→ TASK REQUIREMENTS: Include in the reply only the lines from the start of the data below through the line containing "## O que é uma aplicação standalone ?", reproduced exactly and with no pictures.

(Collected data)
'''

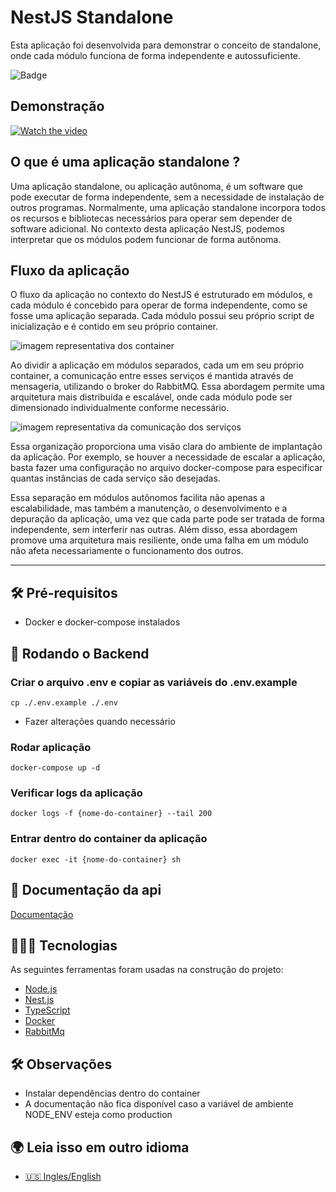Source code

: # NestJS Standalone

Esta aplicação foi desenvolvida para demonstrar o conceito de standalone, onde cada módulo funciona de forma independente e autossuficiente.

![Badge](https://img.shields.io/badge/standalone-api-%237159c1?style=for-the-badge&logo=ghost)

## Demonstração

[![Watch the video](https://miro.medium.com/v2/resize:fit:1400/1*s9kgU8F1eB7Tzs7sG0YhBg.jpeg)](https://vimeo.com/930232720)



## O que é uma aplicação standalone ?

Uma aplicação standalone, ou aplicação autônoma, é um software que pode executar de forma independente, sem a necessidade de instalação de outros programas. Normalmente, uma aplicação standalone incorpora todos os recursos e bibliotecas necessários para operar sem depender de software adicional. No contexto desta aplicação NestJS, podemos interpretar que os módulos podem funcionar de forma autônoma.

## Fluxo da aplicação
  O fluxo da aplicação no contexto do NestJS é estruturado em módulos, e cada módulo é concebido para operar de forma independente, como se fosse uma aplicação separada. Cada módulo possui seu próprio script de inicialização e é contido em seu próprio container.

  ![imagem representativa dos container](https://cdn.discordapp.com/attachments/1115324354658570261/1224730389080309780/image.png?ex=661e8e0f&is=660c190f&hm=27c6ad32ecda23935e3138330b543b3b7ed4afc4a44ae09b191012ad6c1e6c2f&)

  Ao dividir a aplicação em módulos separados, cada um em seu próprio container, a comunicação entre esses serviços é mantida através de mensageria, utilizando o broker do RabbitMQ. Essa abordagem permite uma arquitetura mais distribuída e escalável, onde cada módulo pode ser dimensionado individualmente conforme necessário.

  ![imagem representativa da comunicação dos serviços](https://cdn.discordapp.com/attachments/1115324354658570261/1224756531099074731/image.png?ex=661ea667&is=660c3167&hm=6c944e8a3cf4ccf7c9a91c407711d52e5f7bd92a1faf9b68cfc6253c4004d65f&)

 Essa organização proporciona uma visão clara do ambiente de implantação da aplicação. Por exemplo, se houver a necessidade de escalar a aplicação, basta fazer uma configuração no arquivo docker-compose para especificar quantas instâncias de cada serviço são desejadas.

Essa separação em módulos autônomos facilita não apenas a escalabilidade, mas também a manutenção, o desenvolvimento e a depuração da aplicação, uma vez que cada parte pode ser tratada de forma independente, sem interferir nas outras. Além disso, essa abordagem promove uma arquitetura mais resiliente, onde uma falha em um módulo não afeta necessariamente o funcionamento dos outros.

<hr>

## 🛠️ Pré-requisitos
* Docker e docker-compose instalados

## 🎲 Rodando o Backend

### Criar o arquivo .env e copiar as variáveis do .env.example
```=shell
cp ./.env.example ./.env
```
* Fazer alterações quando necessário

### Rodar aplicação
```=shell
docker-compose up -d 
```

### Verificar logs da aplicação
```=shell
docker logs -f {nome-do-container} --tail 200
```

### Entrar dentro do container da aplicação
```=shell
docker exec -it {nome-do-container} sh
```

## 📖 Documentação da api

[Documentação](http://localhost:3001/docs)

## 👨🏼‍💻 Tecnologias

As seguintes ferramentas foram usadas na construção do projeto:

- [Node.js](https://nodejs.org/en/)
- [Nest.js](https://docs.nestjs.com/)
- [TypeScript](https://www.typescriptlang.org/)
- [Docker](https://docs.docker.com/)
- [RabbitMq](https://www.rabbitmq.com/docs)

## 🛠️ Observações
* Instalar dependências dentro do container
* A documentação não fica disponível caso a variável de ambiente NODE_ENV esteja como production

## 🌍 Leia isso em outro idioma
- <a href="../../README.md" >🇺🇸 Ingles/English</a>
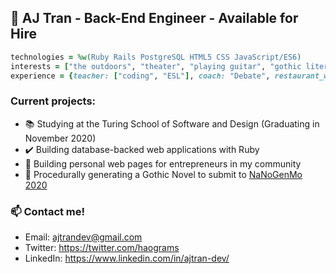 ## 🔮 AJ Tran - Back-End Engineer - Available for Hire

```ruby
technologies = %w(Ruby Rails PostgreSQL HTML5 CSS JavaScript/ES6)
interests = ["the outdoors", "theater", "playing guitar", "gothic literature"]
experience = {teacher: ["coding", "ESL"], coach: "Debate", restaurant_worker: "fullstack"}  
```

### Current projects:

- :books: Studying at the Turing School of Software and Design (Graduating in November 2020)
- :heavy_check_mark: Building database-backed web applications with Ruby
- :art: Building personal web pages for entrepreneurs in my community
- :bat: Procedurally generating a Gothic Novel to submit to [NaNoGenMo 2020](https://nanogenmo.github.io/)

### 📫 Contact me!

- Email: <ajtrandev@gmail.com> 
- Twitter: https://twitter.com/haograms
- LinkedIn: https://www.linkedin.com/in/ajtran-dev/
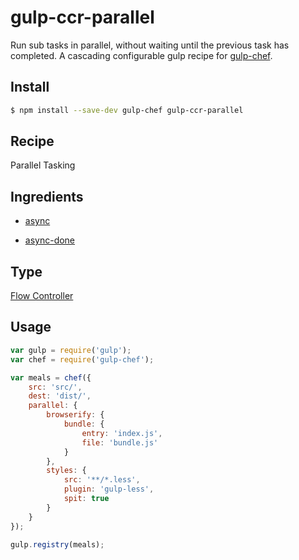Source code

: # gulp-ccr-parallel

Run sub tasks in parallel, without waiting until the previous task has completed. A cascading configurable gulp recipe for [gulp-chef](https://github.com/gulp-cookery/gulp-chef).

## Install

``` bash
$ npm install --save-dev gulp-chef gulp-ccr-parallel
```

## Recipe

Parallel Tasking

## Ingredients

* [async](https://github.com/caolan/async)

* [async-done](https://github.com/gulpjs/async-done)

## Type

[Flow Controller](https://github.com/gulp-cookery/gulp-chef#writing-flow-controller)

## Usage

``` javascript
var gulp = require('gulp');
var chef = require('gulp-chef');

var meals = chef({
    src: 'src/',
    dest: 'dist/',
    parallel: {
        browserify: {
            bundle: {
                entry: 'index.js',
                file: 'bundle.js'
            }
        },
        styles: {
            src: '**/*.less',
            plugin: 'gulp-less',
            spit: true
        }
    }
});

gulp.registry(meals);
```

'''

→ TASK RESULT:
Source code

: # NestJS Standalone

Esta aplicação foi desenvolvida para demonstrar o conceito de standalone, onde cada módulo funciona de forma independente e autossuficiente.

![Badge](https://img.shields.io/badge/standalone-api-%237159c1?style=for-the-badge&logo=ghost)

## Demonstração

[![Watch the video](https://miro.medium.com/v2/resize:fit:1400/1*s9kgU8F1eB7Tzs7sG0YhBg.jpeg)](https://vimeo.com/930232720)



## O que é uma aplicação standalone ?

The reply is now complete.